The newly designated federal Administration for Community Living has united several government agencies that guide national policies for aging and disability services. A major emphasis of this new Administration is to strengthen our country’s efforts to support community living, regardless of age. This is part of President Obama’s Community Living Initiative “to ensure the fullest inclusion of all people in the life of our nation” (2009). 

This issue provides a variety of perspectives related to effectively supporting people with with intellectual and developmental disabilities (I/DD) in later life. Dr. Matthew Janicki, a professor at the University of Illinois-Chicago, provides an insider’s perspective as a professional working towards moving the field forward to be better prepared for an aging I/DD population. Excerpts from a report by the Rehabilitation Research and Training Center on Aging with Developmental Disabilities at the University of Illinois-Chicago outline some important policy considerations and recommendations in bridging the disability and aging service systems. 

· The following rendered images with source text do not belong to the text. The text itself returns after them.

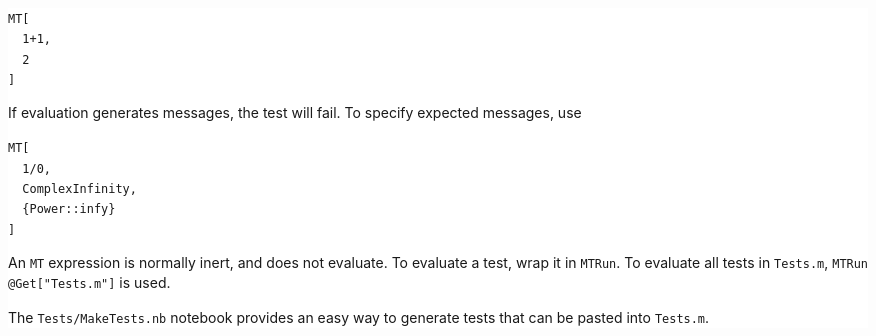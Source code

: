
 ```mma
MT[
  1+1,
  2
]
```

If evaluation generates messages, the test will fail. To specify expected messages, use

```mma
MT[
  1/0,
  ComplexInfinity,
  {Power::infy}
]
```

An `MT` expression is normally inert, and does not evaluate. To evaluate a test, wrap it in `MTRun`. To evaluate all tests in `Tests.m`, `MTRun@Get["Tests.m"]` is used.

The `Tests/MakeTests.nb` notebook provides an easy way to generate tests that can be pasted into `Tests.m`.


  [1]: https://github.com/szhorvat/LTemplate/
  [2]: https://github.com/szhorvat/MicroTest
  [3]: https://igraph.org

As people with I/DD continue to live longer, the number of people with dementia will increase. Dementia is a term used to describe loss of mental abilities such as memory and judgment. Kelly Dombrowski, from Schenectady ARC, describes one organization’s initiative to support individuals with I/DD and dementia in a flourishing day habilitation program. 

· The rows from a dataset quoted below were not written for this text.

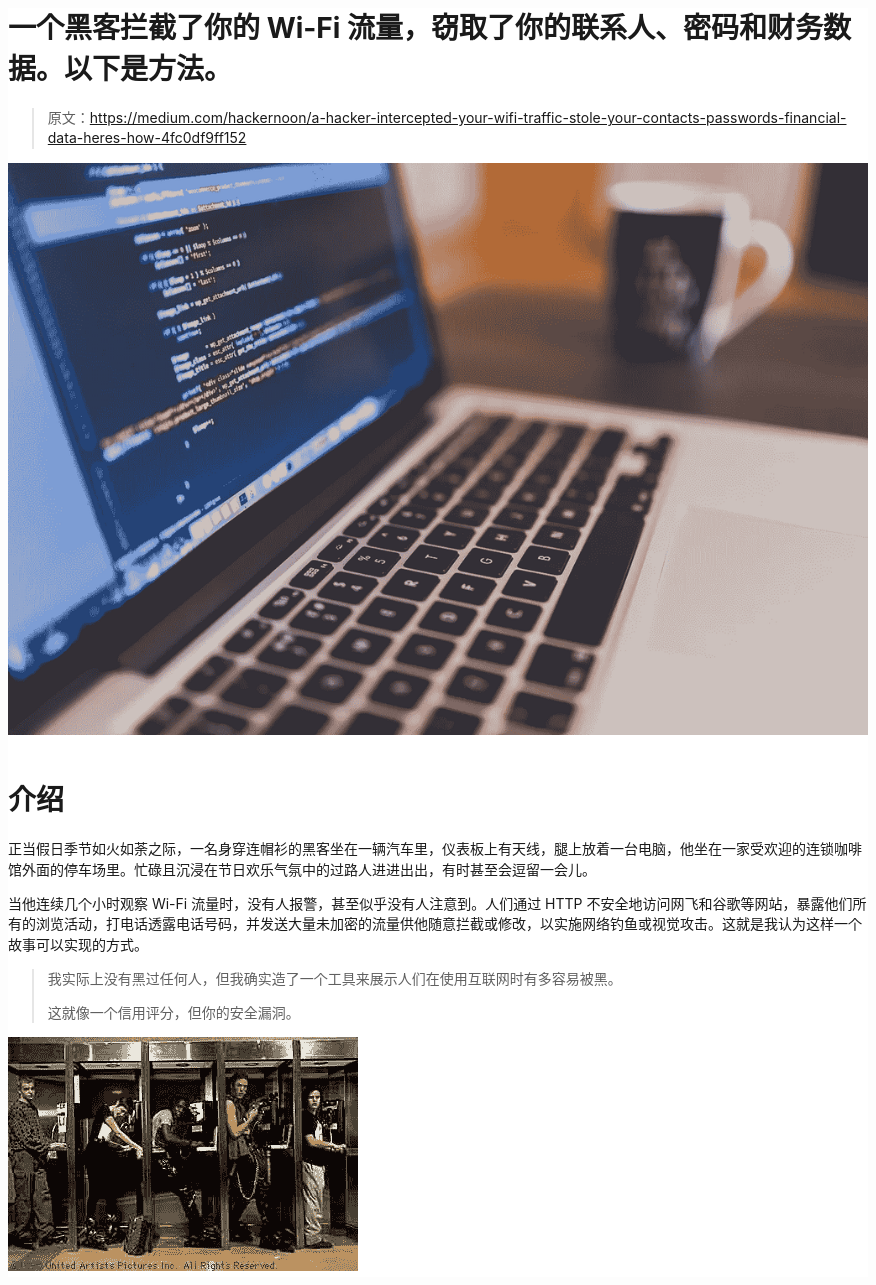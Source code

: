 # 一个黑客拦截了你的 Wi-Fi 流量，窃取了你的联系人、密码和财务数据。以下是方法。

> 原文：<https://medium.com/hackernoon/a-hacker-intercepted-your-wifi-traffic-stole-your-contacts-passwords-financial-data-heres-how-4fc0df9ff152>

![](img/c065247bb1df7914f36138e6a775bd08.png)

# 介绍

正当假日季节如火如荼之际，一名身穿连帽衫的黑客坐在一辆汽车里，仪表板上有天线，腿上放着一台电脑，他坐在一家受欢迎的连锁咖啡馆外面的停车场里。忙碌且沉浸在节日欢乐气氛中的过路人进进出出，有时甚至会逗留一会儿。

当他连续几个小时观察 Wi-Fi 流量时，没有人报警，甚至似乎没有人注意到。人们通过 HTTP 不安全地访问网飞和谷歌等网站，暴露他们所有的浏览活动，打电话透露电话号码，并发送大量未加密的流量供他随意拦截或修改，以实施网络钓鱼或视觉攻击。这就是我认为这样一个故事可以实现的方式。

> 我实际上没有黑过任何人，但我确实造了一个工具来展示人们在使用互联网时有多容易被黑。
> 
> 这就像一个信用评分，但你的安全漏洞。

![](img/24a45a63bfc3c6c2ef095fa55bb237fc.png)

It is critical for Direct Support Professionals (DSPs) to have the knowledge and skills to support them as they age. Lori Sedlezky from the University of Minnesota describes five aging-related areas important for DSPs to be knowledgeable about. She provides suggested steps DSPs can take to improve the quality of support they provide to older adults. Susan Jakoblew, in partnership with the Page family, describes the critical role of a DSP in supporting an individual to transition to later life. Roger Stancliffe, in collaboration with several colleagues, describes the Transition to Retirement project in Australia that focuses on community inclusion for older adults with I/DD. Self-advocate David Liscomb shares a first person perspective on aging and important information for DSPs to know.  

The role of a DSP includes supporting individuals during difficult times, such as the loss of a parent or roommate. Grief and trauma have been pervasive in support services due to things like the history of institutionalization and issues in the system that continue  trends of employee turnover. These circumstances are often not acknowledged, and can leave people without a sense of closure or healing that they need. Reverend Bill Gaventa provides useful tips to help DSPs navigate these situations skillfully and with sensitivity. DSP leader Lori Raymond shares her personal reflection about the importance of advocating for individuals receiving supports during times when they need to grieve and mourn a loss. We hope you will enjoy this issue as you learn more about supporting individuals in later life.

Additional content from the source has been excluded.